Rendered images with source text:
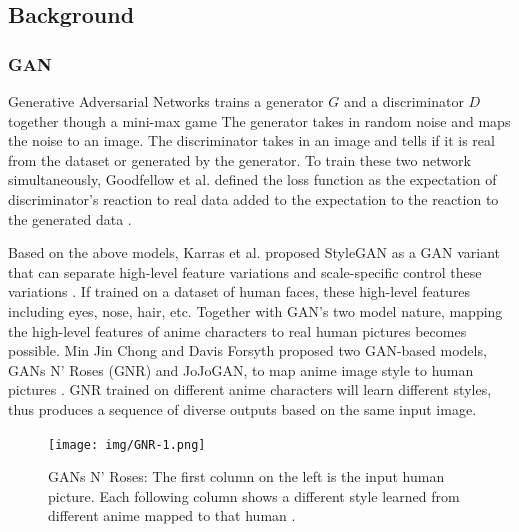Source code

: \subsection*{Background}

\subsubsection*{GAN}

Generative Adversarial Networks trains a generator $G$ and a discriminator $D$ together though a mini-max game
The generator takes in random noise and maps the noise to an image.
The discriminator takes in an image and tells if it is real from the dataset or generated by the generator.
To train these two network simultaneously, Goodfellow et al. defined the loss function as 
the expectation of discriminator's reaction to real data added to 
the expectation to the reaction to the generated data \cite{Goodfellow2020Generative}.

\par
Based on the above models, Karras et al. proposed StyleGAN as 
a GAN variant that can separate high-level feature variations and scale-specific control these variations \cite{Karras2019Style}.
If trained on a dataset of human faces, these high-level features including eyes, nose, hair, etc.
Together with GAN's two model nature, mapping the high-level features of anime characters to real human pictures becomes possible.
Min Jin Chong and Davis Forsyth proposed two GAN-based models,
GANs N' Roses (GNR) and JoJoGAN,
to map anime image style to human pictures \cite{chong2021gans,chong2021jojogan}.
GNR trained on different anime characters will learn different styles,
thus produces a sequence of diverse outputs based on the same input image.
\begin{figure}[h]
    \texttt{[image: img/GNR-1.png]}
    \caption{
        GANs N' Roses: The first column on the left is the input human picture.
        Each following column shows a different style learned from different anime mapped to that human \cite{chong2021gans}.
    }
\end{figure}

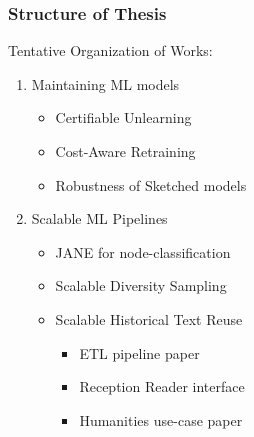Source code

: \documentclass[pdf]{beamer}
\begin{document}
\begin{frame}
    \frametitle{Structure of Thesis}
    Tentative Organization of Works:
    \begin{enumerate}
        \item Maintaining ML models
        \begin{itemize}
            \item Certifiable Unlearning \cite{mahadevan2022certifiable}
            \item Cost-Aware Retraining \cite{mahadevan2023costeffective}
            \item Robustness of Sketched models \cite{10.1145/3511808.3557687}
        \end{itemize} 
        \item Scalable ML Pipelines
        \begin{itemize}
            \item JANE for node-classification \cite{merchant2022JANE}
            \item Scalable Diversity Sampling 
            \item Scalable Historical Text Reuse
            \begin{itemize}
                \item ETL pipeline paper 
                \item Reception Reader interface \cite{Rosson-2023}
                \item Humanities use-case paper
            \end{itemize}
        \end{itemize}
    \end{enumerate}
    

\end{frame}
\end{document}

» **PROMPT**
Set down every entry above exactly as written. Leave out all pictures.

» **ANSWER TO THIS TASK**
Source code

: \subsection*{Background}

\subsubsection*{GAN}

Generative Adversarial Networks trains a generator $G$ and a discriminator $D$ together though a mini-max game
The generator takes in random noise and maps the noise to an image.
The discriminator takes in an image and tells if it is real from the dataset or generated by the generator.
To train these two network simultaneously, Goodfellow et al. defined the loss function as 
the expectation of discriminator's reaction to real data added to 
the expectation to the reaction to the generated data \cite{Goodfellow2020Generative}.

\par
Based on the above models, Karras et al. proposed StyleGAN as 
a GAN variant that can separate high-level feature variations and scale-specific control these variations \cite{Karras2019Style}.
If trained on a dataset of human faces, these high-level features including eyes, nose, hair, etc.
Together with GAN's two model nature, mapping the high-level features of anime characters to real human pictures becomes possible.
Min Jin Chong and Davis Forsyth proposed two GAN-based models,
GANs N' Roses (GNR) and JoJoGAN,
to map anime image style to human pictures \cite{chong2021gans,chong2021jojogan}.
GNR trained on different anime characters will learn different styles,
thus produces a sequence of diverse outputs based on the same input image.
\begin{figure}[h]
    \texttt{[image: img/GNR-1.png]}
    \caption{
        GANs N' Roses: The first column on the left is the input human picture.
        Each following column shows a different style learned from different anime mapped to that human \cite{chong2021gans}.
    }
\end{figure}

Source code

: \documentclass[pdf]{beamer}
\begin{document}
\begin{frame}
    \frametitle{Structure of Thesis}
    Tentative Organization of Works:
    \begin{enumerate}
        \item Maintaining ML models
        \begin{itemize}
            \item Certifiable Unlearning \cite{mahadevan2022certifiable}
            \item Cost-Aware Retraining \cite{mahadevan2023costeffective}
            \item Robustness of Sketched models \cite{10.1145/3511808.3557687}
        \end{itemize} 
        \item Scalable ML Pipelines
        \begin{itemize}
            \item JANE for node-classification \cite{merchant2022JANE}
            \item Scalable Diversity Sampling 
            \item Scalable Historical Text Reuse
            \begin{itemize}
                \item ETL pipeline paper 
                \item Reception Reader interface \cite{Rosson-2023}
                \item Humanities use-case paper
            \end{itemize}
        \end{itemize}
    \end{enumerate}
    

\end{frame}
\end{document}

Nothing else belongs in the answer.